▶ [Problem]: Lines of the listing that contain "files" need to be copied.

>>>>>

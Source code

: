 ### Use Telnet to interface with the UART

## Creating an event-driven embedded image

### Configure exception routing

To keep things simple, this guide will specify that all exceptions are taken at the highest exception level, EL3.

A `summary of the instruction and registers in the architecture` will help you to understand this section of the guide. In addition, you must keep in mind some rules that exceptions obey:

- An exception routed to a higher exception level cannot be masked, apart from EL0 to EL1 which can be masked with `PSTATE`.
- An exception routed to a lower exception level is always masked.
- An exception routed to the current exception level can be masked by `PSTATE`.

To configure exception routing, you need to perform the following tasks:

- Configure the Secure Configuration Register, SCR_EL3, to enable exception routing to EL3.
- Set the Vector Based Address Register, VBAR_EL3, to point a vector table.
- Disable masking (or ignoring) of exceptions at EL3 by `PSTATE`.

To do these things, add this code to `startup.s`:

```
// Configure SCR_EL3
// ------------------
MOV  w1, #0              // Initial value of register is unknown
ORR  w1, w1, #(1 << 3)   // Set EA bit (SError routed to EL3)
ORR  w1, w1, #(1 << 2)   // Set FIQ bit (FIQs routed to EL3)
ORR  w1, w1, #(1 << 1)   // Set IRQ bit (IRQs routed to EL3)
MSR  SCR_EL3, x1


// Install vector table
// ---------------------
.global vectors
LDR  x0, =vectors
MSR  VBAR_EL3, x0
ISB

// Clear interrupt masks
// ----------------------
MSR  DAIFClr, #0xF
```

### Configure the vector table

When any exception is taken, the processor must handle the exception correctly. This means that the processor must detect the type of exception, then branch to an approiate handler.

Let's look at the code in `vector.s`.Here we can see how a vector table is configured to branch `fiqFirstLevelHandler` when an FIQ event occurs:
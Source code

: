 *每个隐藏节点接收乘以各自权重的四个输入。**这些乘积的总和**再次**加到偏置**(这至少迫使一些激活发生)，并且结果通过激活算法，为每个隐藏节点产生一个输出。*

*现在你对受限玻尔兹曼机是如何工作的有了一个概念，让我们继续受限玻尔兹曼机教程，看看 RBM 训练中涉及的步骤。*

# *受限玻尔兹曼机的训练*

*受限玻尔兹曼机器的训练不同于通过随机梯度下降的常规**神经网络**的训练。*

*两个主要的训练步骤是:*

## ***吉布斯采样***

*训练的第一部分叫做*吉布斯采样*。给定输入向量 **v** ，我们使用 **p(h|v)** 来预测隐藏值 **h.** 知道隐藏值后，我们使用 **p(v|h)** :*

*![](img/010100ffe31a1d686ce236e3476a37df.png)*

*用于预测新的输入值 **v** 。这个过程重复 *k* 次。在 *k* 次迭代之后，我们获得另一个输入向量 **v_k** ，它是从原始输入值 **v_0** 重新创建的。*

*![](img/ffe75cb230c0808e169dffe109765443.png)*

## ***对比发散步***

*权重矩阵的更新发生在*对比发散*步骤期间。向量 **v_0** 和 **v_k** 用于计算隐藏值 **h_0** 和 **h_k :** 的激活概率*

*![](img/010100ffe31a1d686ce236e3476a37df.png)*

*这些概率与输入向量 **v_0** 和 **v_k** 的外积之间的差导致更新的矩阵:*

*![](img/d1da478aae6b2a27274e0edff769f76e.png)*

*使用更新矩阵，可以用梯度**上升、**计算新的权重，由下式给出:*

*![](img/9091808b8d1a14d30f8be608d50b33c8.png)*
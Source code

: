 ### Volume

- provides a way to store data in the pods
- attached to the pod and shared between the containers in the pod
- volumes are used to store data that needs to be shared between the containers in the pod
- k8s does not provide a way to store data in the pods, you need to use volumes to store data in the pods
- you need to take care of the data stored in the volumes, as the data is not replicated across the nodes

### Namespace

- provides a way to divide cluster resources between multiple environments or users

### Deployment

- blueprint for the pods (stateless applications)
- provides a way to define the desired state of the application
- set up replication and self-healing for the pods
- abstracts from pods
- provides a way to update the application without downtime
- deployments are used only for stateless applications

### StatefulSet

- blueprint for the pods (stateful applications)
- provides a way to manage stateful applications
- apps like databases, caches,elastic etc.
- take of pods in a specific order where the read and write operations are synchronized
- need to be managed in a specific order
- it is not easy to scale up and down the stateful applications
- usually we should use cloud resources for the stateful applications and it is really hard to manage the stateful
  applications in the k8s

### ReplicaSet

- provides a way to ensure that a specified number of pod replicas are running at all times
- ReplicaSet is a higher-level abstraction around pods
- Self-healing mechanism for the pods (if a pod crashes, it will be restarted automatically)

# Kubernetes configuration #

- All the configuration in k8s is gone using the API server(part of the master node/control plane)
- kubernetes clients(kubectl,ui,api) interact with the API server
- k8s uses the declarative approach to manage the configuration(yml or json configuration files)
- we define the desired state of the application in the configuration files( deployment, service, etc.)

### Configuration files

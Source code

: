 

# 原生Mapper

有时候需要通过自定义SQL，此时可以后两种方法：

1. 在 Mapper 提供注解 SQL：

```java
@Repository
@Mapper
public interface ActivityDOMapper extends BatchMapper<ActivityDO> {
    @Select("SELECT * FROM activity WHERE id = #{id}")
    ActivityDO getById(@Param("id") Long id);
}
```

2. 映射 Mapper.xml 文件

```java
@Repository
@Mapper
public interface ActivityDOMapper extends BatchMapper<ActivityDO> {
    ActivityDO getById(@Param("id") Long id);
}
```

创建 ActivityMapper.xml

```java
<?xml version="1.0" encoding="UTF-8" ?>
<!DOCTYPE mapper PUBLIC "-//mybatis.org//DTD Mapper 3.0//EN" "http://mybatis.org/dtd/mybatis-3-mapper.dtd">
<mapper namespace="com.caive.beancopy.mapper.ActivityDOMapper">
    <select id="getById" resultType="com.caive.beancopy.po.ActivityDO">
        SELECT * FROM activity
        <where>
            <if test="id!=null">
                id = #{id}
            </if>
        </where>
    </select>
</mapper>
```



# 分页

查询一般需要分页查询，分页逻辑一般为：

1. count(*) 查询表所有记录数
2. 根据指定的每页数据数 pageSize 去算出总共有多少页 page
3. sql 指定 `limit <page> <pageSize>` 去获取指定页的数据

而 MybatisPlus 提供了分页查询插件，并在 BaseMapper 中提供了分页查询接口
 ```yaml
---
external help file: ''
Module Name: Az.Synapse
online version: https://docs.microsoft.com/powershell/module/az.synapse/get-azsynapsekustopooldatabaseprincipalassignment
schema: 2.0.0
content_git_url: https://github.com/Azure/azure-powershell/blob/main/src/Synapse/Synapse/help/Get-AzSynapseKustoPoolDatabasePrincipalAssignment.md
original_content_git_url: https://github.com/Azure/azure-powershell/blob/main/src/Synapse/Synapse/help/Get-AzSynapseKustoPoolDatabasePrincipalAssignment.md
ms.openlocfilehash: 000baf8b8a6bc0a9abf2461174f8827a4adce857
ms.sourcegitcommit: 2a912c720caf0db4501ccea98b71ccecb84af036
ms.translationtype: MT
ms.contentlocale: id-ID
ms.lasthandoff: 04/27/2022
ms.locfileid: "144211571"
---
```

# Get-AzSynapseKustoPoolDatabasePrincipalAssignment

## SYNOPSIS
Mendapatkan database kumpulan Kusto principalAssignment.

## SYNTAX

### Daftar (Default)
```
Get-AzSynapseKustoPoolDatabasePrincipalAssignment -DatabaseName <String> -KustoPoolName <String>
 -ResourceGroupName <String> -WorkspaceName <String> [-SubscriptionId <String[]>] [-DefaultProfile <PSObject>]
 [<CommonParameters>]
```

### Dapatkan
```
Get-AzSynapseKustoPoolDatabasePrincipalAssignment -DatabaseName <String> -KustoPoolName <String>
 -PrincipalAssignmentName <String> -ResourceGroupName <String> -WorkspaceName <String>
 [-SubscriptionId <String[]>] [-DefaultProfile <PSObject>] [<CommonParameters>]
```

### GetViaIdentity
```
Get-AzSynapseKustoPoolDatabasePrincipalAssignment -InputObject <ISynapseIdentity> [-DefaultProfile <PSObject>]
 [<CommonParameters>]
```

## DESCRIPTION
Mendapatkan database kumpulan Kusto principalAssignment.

<<<<<

▶ [Answer]:
- k8s uses the declarative approach to manage the configuration(yml or json configuration files)
- we define the desired state of the application in the configuration files( deployment, service, etc.)
### Configuration files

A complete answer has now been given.